Religious-based investments are a relatively small subset of Socially Responsible Investing, which encompasses an estimated $2.71 trillion of a $25.1 trillion marketplace in the U.S., according to the Social Investing Forum, an SRI trade organization. From 2005 to 2007, social investing enjoyed a growth rate of 18%. There are about 100 faith-based mutual funds holding a value of $31billion.

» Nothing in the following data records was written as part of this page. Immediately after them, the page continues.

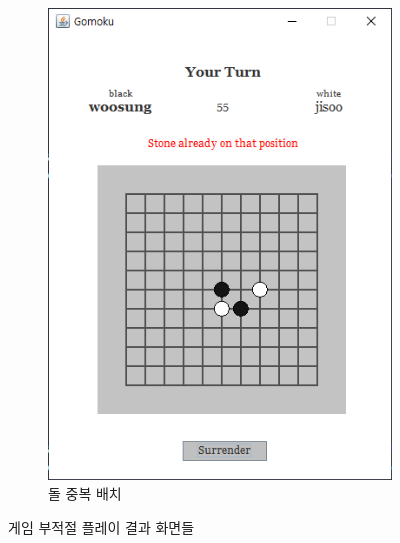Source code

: \documentclass[a4paper, 10pt]{article}
\begin{document}
\begin{figure}[h]
\begin{subfigure}{.3\textwidth}
    \includegraphics[width=.9\linewidth]{resource/already_stone}
    \caption{돌 중복 배치}
    \label{fig:draw}
  \end{subfigure}
  \caption{게임 부적절 플레이 결과 화면들}
\end{figure}
\end{document}
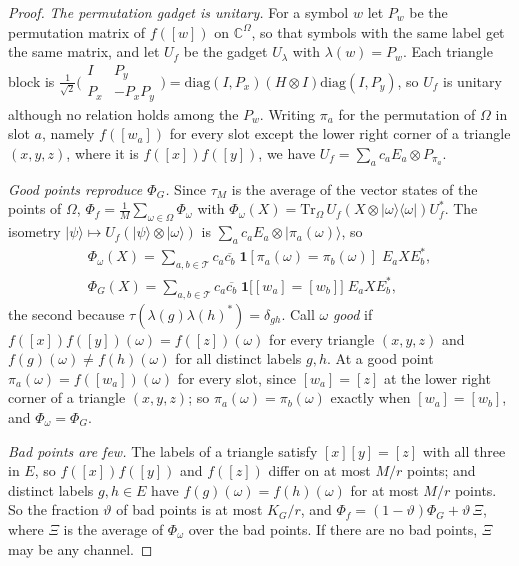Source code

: \begin{proof}
\emph{The permutation gadget is unitary.} For a symbol $w$ let $P_w$ be the permutation matrix of $f([w])$ on $\mathbb C^\Omega$, so that symbols
with the same label get the same matrix, and let $U_f$ be the gadget $U_\lambda$ with $\lambda(w)=P_w$. Each triangle block is
$\frac1{\sqrt2}\bigl(\begin{smallmatrix}I&P_y\\P_x&-P_xP_y\end{smallmatrix}\bigr)=\mathrm{diag}(I,P_x)(H\otimes I)\mathrm{diag}(I,P_y)$, so $U_f$ is unitary
although no relation holds among the $P_w$. Writing $\pi_a$ for the permutation of $\Omega$ in slot $a$, namely $f([w_a])$ for every slot except the
lower right corner of a triangle $(x,y,z)$, where it is $f([x])f([y])$, we have $U_f=\sum_ac_aE_a\otimes P_{\pi_a}$.

\emph{Good points reproduce $\Phi_G$.} Since $\tau_M$ is the average of the vector states of the points of $\Omega$, $\Phi_f=\frac1M\sum_{\omega\in\Omega}\Phi_\omega$ with
$\Phi_\omega(X)=\mathrm{Tr}_\Omega\,U_f(X\otimes|\omega\rangle\langle\omega|)U_f^*$. The isometry $|\psi\rangle\mapsto U_f(|\psi\rangle\otimes|\omega\rangle)$ is
$\sum_ac_aE_a\otimes|\pi_a(\omega)\rangle$, so
\begin{gather*}
\Phi_\omega(X)=\sum_{a,b\in\mathcal T}c_a\overline{c_b}\;\mathbf 1[\pi_a(\omega)=\pi_b(\omega)]\;E_aXE_b^*,\\
\Phi_G(X)=\sum_{a,b\in\mathcal T}c_a\overline{c_b}\;\mathbf 1\bigl[[w_a]=[w_b]\bigr]\;E_aXE_b^*,
\end{gather*}
the second because $\tau(\lambda(g)\lambda(h)^*)=\delta_{gh}$. Call $\omega$ \emph{good} if $f([x])f([y])(\omega)=f([z])(\omega)$ for every triangle
$(x,y,z)$ and $f(g)(\omega)\ne f(h)(\omega)$ for all distinct labels $g,h$. At a good point $\pi_a(\omega)=f([w_a])(\omega)$ for every slot, since
$[w_a]=[z]$ at the lower right corner of a triangle $(x,y,z)$; so $\pi_a(\omega)=\pi_b(\omega)$ exactly when $[w_a]=[w_b]$, and $\Phi_\omega=\Phi_G$.

\emph{Bad points are few.} The labels of a triangle satisfy $[x][y]=[z]$ with all three in $E$, so $f([x])f([y])$ and $f([z])$ differ on at most
$M/r$ points; and distinct labels $g,h\in E$ have $f(g)(\omega)=f(h)(\omega)$ for at most $M/r$ points. So the fraction $\vartheta$ of bad points is
at most $K_G/r$, and $\Phi_f=(1-\vartheta)\Phi_G+\vartheta\,\Xi$, where $\Xi$ is the average of $\Phi_\omega$ over the bad points. If there are no
bad points, $\Xi$ may be any channel.


\end{proof}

For Catholics, there is the Ave Maria Mutual Funds, which invest as much as $500 million in assets among companies as diverse as Sherwin-Williams(SHW Quote) and Halliburton(HAL Quote). The Ave Maria Catholic Values Fund(AVEMX Quote) has risen 35% so far this year, beating the 23% gain of the S&P 500. One of the fund's best performers is General Cable(BGC Quote), which has surged 137% in the past year.

The LKCM Aquinas Funds, like the Ave Maria Mutual Funds, embrace companies that support Catholic values and shun any connection, even tangentially, to abortion.

For the more conservative and evangelical, there are the Timothy Plan Funds, which often gain notoriety for the companies they refuse to invest in. Its online "Hall of Shame" singles out such companies as Aetna(AET Quote), American Express(AXP Quote), Borders(BGP Quote), Coca-Cola(KO Quote), Pepsi(PEP Quote), General Electric(GE Quote) and Microsoft(MSFT Quote) for their connections, often tenuous, to alcohol, pornography and tobacco. If a company supports so-called alternative lifestyles or offers domestic-partner programs, it will be blacklisted. The funds, pre-recession, were generating average annual returns of about 16%.